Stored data
____________________

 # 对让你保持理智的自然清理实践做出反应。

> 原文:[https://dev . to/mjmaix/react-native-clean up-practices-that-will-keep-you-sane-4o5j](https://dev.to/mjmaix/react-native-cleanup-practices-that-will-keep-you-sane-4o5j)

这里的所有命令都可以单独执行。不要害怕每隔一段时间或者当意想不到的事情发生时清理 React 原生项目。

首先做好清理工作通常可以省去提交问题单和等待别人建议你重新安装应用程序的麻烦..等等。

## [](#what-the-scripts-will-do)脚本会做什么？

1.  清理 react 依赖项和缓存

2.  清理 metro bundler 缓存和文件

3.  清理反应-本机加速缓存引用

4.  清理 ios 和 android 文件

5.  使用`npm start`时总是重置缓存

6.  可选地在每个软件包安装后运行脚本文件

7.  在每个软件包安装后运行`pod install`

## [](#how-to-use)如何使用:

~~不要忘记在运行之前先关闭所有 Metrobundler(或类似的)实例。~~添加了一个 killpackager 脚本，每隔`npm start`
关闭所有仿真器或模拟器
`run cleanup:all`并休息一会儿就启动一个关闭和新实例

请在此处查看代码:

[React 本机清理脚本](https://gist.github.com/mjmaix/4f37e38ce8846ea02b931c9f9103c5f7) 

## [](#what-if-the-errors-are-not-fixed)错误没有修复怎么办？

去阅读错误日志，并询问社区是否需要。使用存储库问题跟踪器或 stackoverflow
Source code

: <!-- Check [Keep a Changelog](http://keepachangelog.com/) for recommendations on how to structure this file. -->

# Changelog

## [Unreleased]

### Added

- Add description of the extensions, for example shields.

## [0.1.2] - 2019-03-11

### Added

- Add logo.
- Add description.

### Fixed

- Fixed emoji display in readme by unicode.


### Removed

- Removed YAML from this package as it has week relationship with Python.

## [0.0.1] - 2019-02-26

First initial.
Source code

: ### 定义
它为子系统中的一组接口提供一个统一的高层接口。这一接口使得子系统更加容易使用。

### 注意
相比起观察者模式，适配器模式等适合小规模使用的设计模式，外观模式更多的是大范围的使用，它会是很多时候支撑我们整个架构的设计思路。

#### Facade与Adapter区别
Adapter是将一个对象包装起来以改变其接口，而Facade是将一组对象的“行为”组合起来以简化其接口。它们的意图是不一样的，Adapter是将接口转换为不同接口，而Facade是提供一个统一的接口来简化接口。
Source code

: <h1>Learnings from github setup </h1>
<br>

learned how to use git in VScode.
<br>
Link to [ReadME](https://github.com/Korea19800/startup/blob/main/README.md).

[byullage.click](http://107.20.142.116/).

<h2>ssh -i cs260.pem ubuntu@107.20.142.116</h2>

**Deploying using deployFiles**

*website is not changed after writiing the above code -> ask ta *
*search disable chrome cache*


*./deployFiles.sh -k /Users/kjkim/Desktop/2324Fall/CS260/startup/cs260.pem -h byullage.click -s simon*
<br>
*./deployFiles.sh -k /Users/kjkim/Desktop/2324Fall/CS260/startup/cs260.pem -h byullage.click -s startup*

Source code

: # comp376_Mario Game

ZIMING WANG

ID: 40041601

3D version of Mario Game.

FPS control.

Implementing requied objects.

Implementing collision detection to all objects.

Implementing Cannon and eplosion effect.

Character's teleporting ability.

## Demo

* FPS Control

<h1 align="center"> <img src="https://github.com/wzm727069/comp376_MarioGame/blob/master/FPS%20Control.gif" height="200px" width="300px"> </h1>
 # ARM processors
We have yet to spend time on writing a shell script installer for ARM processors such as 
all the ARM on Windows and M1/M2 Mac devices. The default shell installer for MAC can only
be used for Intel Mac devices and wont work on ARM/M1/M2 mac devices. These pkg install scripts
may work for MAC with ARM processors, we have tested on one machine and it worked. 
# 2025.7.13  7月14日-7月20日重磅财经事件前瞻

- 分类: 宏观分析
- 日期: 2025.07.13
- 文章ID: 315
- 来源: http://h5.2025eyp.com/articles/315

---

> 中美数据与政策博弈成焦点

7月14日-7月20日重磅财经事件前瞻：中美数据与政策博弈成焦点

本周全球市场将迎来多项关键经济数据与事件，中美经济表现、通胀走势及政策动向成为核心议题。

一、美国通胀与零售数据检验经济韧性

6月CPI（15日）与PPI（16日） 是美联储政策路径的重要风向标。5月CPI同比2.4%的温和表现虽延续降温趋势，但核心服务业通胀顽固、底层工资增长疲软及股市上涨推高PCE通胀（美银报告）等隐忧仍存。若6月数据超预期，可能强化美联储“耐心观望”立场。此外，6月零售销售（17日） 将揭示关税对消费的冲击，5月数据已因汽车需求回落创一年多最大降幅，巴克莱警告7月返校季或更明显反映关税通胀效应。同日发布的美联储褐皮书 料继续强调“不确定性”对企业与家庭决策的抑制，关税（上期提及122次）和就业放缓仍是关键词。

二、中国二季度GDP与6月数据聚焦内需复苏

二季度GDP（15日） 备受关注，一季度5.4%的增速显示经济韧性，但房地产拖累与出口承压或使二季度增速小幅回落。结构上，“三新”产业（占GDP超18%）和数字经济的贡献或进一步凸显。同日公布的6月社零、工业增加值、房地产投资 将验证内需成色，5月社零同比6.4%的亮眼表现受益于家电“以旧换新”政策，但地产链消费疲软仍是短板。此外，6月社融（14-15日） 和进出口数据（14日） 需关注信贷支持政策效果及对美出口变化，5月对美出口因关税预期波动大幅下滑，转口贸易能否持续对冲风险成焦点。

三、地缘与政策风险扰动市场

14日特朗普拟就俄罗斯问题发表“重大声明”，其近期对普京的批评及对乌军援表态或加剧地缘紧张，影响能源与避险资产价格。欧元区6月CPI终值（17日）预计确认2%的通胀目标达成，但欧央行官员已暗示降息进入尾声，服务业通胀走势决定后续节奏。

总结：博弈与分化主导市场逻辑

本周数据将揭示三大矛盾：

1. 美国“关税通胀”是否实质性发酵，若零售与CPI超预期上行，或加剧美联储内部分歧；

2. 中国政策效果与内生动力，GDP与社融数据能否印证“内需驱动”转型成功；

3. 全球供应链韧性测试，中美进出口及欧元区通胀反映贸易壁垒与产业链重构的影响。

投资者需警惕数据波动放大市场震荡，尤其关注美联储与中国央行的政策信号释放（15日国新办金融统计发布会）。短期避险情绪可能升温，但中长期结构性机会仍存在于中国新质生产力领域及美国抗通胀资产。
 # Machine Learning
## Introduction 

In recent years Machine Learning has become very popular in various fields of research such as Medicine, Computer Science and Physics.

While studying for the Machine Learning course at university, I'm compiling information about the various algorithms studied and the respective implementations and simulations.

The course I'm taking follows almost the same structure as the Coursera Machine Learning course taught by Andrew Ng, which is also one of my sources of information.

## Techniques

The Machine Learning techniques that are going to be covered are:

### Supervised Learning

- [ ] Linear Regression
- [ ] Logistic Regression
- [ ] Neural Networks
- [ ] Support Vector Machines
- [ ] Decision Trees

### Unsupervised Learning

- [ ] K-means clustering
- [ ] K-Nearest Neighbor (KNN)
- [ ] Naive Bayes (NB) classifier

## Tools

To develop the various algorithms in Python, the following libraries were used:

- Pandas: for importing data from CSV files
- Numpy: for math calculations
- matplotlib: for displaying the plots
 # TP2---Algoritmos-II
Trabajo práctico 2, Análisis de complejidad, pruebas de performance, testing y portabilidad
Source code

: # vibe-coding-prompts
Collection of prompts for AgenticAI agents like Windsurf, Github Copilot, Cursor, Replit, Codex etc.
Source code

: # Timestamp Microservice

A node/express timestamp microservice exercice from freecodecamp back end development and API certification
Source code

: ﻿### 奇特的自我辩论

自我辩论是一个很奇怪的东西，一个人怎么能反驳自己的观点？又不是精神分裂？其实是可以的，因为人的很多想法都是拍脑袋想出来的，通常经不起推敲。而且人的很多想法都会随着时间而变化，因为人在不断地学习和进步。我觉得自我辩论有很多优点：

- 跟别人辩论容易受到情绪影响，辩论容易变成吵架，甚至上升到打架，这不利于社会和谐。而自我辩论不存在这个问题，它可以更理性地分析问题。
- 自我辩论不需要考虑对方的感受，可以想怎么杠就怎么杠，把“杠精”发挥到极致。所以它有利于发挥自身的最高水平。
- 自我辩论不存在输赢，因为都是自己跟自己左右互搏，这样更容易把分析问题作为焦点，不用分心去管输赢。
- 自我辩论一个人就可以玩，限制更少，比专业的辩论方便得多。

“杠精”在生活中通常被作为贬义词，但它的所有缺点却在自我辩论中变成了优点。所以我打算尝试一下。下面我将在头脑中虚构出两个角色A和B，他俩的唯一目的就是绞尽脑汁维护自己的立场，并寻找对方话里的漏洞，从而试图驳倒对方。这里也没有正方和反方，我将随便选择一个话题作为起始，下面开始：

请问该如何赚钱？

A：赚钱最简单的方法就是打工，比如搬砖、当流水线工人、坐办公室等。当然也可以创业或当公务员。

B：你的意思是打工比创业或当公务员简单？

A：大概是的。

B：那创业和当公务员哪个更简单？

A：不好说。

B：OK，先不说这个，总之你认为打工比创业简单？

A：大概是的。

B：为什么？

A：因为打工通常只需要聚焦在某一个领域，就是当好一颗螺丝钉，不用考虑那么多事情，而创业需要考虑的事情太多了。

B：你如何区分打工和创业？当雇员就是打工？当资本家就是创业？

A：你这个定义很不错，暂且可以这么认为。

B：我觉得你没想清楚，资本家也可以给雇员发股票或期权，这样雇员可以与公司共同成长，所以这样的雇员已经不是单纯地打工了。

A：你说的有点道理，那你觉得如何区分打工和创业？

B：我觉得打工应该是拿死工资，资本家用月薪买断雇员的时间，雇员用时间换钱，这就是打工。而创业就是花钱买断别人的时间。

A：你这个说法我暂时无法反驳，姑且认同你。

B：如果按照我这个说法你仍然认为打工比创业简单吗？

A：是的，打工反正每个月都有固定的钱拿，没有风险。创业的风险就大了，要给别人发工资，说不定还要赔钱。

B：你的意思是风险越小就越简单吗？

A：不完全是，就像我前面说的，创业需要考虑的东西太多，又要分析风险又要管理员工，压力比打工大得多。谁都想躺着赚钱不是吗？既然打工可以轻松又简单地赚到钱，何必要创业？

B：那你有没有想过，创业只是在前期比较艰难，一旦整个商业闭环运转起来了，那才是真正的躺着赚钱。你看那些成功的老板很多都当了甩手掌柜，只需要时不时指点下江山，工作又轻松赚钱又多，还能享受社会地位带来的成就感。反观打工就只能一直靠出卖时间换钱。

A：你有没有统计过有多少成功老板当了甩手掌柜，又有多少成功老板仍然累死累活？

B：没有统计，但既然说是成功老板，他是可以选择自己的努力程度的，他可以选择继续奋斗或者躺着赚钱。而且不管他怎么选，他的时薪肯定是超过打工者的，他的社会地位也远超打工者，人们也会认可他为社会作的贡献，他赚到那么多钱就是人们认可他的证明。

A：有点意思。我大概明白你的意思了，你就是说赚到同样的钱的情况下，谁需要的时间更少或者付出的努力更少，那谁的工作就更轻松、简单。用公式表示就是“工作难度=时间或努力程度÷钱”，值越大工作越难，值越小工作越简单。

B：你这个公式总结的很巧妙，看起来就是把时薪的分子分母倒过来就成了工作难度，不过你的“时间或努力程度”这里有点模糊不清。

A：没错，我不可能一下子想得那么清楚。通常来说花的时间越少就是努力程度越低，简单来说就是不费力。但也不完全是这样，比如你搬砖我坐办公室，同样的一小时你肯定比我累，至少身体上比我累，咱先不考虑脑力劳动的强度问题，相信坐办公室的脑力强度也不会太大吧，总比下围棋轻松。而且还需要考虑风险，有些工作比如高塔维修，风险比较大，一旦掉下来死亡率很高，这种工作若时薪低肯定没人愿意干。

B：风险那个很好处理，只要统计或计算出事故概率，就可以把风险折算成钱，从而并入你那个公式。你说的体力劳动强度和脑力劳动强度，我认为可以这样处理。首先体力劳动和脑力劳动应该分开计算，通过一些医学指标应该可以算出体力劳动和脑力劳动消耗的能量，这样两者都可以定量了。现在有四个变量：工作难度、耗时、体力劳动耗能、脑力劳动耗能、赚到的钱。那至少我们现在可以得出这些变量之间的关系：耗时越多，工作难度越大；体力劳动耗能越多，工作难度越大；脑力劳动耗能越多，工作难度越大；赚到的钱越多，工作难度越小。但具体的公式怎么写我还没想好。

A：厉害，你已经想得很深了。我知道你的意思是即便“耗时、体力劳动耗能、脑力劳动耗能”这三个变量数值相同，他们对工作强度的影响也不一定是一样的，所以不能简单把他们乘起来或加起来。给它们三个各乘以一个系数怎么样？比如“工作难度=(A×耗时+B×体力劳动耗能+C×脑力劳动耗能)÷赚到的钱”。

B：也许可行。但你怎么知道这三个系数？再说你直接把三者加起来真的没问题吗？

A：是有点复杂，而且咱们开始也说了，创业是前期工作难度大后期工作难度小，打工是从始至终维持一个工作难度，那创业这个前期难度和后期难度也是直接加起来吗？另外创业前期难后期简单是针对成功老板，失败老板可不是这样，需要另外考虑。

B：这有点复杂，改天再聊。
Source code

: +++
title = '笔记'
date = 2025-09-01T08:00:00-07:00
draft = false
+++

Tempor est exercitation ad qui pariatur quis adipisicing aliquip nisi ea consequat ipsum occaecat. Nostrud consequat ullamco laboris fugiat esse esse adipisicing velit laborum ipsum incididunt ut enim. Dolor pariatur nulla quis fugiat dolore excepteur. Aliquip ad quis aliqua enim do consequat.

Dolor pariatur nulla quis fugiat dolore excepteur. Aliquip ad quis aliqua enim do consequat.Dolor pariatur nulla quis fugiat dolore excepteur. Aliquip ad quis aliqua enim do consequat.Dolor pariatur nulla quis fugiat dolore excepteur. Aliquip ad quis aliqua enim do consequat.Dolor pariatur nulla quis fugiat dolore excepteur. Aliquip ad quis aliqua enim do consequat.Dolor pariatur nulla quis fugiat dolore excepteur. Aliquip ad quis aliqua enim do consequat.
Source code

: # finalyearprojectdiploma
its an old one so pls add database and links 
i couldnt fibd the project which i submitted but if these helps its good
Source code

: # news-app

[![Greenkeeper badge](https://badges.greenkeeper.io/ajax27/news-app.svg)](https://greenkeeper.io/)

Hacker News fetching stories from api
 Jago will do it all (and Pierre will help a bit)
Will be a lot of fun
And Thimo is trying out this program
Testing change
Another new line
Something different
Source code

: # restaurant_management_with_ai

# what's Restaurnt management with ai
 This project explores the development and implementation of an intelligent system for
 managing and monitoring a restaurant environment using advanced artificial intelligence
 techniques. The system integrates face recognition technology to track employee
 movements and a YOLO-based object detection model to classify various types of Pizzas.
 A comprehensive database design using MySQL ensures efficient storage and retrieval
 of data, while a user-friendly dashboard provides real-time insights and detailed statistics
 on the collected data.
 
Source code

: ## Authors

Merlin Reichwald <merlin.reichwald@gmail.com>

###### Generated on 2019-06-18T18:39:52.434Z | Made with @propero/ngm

____________________

TRY IT
Write out exactly the lines above from the line with "title = '笔记'" through the line with "techniques. The system", both of them included, and leave out all other lines.

ANSWER SPACE
title = '笔记'
date = 2025-09-01T08:00:00-07:00
draft = false
+++

Tempor est exercitation ad qui pariatur quis adipisicing aliquip nisi ea consequat ipsum occaecat. Nostrud consequat ullamco laboris fugiat esse esse adipisicing velit laborum ipsum incididunt ut enim. Dolor pariatur nulla quis fugiat dolore excepteur. Aliquip ad quis aliqua enim do consequat.

Dolor pariatur nulla quis fugiat dolore excepteur. Aliquip ad quis aliqua enim do consequat.Dolor pariatur nulla quis fugiat dolore excepteur. Aliquip ad quis aliqua enim do consequat.Dolor pariatur nulla quis fugiat dolore excepteur. Aliquip ad quis aliqua enim do consequat.Dolor pariatur nulla quis fugiat dolore excepteur. Aliquip ad quis aliqua enim do consequat.Dolor pariatur nulla quis fugiat dolore excepteur. Aliquip ad quis aliqua enim do consequat.
Source code

: # finalyearprojectdiploma
its an old one so pls add database and links 
i couldnt fibd the project which i submitted but if these helps its good
Source code

: # news-app

[![Greenkeeper badge](https://badges.greenkeeper.io/ajax27/news-app.svg)](https://greenkeeper.io/)

Hacker News fetching stories from api
 Jago will do it all (and Pierre will help a bit)
Will be a lot of fun
And Thimo is trying out this program
Testing change
Another new line
Something different
Source code

: # restaurant_management_with_ai

# what's Restaurnt management with ai
 This project explores the development and implementation of an intelligent system for
 managing and monitoring a restaurant environment using advanced artificial intelligence
 techniques. The system integrates face recognition technology to track employee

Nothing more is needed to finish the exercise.